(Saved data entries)
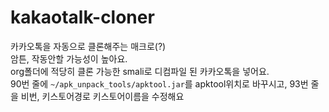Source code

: # kakaotalk-cloner
카카오톡을 자동으로 클론해주는 매크로(?)<br>
암튼, 작동안할 가능성이 높아요.<br>
org폴더에 적당히 클론 가능한 smali로 디컴파일 된 카카오톡을 넣어요.<br>
90번 줄에 `~/apk_unpack_tools/apktool.jar`를 apktool위치로 바꾸시고, 93번 줄을 비번, 키스토어경로 키스토어이름을 수정해요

# WORK REQUEST
Each record must be set down again without alteration, and no picture may be carried over.

# PROBLEM SOLUTION
Source code

: # kakaotalk-cloner
카카오톡을 자동으로 클론해주는 매크로(?)<br>
암튼, 작동안할 가능성이 높아요.<br>
org폴더에 적당히 클론 가능한 smali로 디컴파일 된 카카오톡을 넣어요.<br>
90번 줄에 `~/apk_unpack_tools/apktool.jar`를 apktool위치로 바꾸시고, 93번 줄을 비번, 키스토어경로 키스토어이름을 수정해요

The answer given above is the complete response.